Thanks to our “anonymous” friend for this.

No one really remembers how it began. Studies of old transcripts seem to indicate that the sacred day was a vestigial remnant of long lost human culture, forgotten through the ages, and slowly replaced by the now characteristic pragmatism and cynic attitude of battle hardened human nomads. Survival in a brutal universe has taken its toll, and mercenaries have little use for sweet words and lofty ideals.

Small groups of the original earthlings, however, have preserved some of their old traditions (though they do not remember their origins), taking them along to whichever harsh world they attempt to forge a home in. Sometimes, some of these colons would seek refuge and hearth upon one of our worlds, often despite our best efforts to persuade them otherwise.

We, Iz’kal, often regard human with scorn. We think them savages, their traditions primitive and contrary to their own survival. Yet, the tradition of Valentine’s day struck true with many an Iz’kal in the fringe worlds, where contact with human travellers was relatively more frequent than in the capital worlds. Valentine’s day seemed to embody many of our ideals: peace between members of our species, prosperity through union, and simply promoting harmony in our society.

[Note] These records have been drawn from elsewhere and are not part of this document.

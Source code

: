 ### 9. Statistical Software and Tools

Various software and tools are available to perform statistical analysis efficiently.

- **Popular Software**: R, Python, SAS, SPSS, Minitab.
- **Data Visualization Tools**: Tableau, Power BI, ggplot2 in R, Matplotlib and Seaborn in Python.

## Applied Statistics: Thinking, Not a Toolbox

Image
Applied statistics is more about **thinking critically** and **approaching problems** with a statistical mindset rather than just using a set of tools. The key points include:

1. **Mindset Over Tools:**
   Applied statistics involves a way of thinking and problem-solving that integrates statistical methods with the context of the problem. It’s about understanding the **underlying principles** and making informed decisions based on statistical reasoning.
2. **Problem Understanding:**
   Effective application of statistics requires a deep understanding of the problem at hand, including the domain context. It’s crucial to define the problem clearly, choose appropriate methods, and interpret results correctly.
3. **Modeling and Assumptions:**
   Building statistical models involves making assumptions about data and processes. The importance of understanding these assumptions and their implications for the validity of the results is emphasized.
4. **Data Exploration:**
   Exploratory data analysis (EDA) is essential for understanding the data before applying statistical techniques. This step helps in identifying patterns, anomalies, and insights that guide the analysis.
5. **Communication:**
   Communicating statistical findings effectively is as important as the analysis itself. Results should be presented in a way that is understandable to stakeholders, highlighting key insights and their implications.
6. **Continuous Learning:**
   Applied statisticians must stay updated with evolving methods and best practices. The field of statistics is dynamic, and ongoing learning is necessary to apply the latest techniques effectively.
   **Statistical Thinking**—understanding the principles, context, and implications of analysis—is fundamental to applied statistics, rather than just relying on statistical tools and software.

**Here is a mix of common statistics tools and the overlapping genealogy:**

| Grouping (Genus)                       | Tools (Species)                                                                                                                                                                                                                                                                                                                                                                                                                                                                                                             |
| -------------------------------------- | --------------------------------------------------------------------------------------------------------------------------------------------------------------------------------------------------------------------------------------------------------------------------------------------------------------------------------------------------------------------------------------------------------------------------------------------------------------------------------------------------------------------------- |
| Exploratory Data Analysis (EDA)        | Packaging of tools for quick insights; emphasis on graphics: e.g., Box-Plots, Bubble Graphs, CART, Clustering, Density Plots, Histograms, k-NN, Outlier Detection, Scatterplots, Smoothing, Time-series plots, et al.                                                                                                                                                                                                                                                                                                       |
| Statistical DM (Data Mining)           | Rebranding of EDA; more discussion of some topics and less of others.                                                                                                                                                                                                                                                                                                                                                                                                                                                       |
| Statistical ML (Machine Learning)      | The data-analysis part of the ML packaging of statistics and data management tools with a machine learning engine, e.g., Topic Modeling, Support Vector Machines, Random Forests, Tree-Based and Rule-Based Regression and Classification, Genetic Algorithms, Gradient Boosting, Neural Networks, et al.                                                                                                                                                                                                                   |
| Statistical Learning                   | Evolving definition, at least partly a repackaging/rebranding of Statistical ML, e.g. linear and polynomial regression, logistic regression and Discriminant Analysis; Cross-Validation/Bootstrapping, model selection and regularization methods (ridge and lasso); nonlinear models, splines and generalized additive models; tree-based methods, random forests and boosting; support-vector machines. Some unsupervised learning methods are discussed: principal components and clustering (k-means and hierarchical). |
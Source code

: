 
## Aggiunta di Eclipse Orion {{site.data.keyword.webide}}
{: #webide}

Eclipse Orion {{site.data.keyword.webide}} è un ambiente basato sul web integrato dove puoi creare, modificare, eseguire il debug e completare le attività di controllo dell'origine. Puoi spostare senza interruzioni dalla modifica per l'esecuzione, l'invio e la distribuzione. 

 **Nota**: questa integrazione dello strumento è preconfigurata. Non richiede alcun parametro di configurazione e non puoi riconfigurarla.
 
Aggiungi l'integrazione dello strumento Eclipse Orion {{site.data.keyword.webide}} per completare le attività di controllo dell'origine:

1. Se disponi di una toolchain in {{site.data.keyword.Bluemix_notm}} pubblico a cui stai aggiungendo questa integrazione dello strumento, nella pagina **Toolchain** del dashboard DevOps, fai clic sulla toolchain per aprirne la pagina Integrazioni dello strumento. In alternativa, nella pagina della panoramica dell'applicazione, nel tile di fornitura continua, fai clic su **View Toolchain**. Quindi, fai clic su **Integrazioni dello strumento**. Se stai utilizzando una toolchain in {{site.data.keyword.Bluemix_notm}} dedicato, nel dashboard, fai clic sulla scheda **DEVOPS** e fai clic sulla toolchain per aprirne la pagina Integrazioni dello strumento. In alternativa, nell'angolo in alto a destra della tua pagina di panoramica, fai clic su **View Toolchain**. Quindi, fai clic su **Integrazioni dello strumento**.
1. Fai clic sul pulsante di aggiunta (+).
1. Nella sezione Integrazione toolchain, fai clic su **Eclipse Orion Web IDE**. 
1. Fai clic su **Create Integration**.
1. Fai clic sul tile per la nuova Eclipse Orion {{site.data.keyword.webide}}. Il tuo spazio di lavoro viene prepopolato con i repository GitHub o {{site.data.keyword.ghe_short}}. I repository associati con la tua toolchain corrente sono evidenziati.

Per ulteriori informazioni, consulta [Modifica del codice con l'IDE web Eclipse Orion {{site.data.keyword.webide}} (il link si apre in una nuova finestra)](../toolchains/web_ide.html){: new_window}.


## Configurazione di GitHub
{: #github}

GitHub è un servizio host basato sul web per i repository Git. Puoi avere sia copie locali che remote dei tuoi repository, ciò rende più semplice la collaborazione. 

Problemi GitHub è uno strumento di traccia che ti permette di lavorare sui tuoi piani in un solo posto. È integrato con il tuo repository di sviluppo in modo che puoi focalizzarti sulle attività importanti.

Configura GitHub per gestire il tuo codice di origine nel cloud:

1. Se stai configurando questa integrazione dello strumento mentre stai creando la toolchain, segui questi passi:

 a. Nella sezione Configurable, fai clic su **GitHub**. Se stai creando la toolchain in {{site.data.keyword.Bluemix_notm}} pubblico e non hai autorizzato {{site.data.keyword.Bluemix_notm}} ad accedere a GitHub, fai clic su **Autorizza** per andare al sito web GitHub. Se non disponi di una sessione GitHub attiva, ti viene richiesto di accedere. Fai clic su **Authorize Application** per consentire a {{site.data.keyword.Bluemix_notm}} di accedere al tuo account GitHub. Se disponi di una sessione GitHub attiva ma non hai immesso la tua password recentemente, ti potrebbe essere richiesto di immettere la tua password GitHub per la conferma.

Valentine’s day was quickly appropriated and transformed to cater to our culture, our social norms. Why celebrate the union between a mere two members of a species when we, Iz’kal, have to psychological capacity to bond with so much more than a single fellow Iz’kal? Hence, the custom was adopted on the fringe worlds under the name of Herad’s Advent, after the well known historical figure(1), and celebrated not just the bond between two Iz’kal, but within an entire Majmoa.

It took several cycles for the custom to engrain itself deeply into fringe world Iz’kal culture, but once it took root, it spread like wild fire. Within a few cycles of the first Iz’kal fringe expatriates returning to the capital worlds, respected socialite Majmoas were already placing the custom under the spotlight, not knowing, of course, of its primitive, distasteful human roots. Today, several hundred cycles later, Herad’s Advent is an integral part of our culture, and is celebrated three times per cycle.

For once, it was humans who brought their own peculiar ways to the Iz’kal, rather than the other way around.

Aliyah Saab, iz’kal sociologist

(1) Long ago, Herad united several groups of Iz’kal on the fringe worlds who had disagreed over resource usage. At the time, the Iz’kal empire was not as extended and fringe worlds were largely left to their own devices, making life there considerably more difficult.